[Saved data entries]
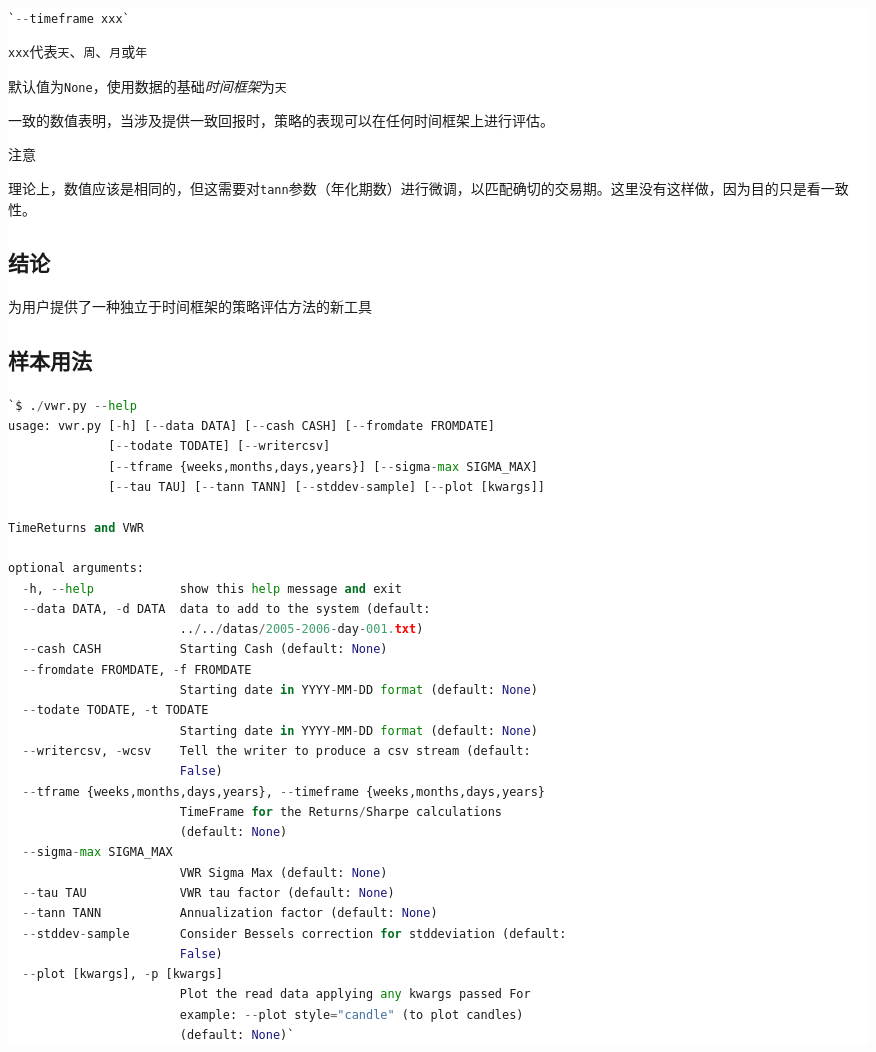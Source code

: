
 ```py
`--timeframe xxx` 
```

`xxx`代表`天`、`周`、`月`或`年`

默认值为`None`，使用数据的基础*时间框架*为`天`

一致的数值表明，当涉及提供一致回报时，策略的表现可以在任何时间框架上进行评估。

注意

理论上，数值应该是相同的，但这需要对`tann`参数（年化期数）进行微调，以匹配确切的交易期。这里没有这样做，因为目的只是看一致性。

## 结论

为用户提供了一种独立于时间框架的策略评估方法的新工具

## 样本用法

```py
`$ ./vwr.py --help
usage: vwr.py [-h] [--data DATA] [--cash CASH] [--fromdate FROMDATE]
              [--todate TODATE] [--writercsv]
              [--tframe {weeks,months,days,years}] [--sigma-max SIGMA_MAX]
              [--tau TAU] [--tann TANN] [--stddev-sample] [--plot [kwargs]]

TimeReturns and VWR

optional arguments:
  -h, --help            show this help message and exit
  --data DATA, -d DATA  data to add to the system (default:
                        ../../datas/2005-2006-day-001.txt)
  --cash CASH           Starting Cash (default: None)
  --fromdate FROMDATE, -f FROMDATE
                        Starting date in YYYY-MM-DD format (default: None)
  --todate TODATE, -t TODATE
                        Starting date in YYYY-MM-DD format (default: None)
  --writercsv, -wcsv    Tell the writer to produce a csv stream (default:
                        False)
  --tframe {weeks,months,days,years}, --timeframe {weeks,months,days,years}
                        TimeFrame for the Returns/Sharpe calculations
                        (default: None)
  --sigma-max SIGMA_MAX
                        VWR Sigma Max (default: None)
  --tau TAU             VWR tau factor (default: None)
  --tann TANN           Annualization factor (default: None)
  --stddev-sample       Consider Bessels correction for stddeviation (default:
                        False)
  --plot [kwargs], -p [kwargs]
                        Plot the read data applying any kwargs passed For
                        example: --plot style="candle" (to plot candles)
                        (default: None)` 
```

--

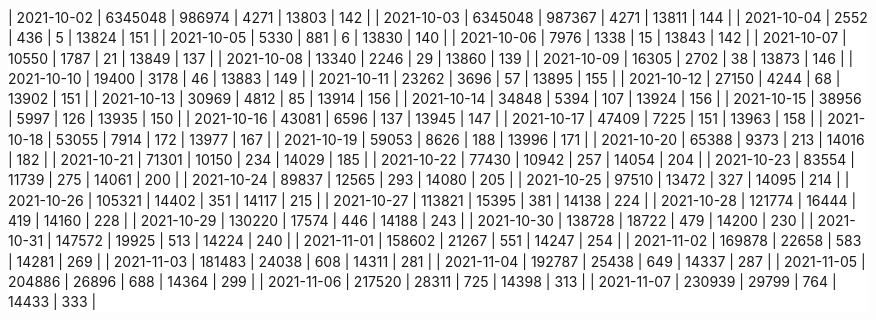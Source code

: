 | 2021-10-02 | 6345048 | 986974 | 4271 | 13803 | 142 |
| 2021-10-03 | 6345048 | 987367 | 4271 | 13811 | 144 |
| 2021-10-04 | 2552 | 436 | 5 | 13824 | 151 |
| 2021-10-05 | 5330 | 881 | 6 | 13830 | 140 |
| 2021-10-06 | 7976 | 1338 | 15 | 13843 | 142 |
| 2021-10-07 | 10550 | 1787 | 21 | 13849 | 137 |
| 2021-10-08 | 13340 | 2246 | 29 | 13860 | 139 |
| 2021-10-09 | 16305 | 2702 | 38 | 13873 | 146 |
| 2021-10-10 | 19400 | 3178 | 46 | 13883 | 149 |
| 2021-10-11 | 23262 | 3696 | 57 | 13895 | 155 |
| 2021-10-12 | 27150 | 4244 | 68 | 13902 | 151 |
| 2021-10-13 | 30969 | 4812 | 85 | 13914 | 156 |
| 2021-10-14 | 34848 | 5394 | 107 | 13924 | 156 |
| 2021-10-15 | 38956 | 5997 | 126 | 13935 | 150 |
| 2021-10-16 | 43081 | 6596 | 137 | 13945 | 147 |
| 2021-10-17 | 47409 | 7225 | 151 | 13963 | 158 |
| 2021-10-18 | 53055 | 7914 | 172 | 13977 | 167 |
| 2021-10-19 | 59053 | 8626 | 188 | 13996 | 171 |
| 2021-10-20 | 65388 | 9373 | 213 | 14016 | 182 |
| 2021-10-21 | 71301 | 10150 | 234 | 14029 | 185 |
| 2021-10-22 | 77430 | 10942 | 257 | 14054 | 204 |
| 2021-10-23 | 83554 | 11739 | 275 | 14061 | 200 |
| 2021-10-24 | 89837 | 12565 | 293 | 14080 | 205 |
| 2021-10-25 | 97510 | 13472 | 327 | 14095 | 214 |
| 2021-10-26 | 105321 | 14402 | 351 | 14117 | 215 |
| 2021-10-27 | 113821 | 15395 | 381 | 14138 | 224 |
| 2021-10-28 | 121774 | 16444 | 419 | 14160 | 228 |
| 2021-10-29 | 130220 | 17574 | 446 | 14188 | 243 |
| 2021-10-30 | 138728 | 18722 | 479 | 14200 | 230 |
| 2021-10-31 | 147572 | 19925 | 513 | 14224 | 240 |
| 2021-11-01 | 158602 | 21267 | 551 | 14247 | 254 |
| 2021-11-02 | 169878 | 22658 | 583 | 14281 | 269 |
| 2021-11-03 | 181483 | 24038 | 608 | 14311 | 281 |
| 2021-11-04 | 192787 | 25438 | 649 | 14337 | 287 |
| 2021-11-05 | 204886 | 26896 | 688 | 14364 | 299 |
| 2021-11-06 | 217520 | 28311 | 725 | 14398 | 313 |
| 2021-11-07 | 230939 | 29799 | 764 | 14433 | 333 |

EXERCISE INSTRUCTIONS: If a line in the entries above has the word "fromdate", copy it.

TASK RESULT:
usage: vwr.py [-h] [--data DATA] [--cash CASH] [--fromdate FROMDATE]
  --fromdate FROMDATE, -f FROMDATE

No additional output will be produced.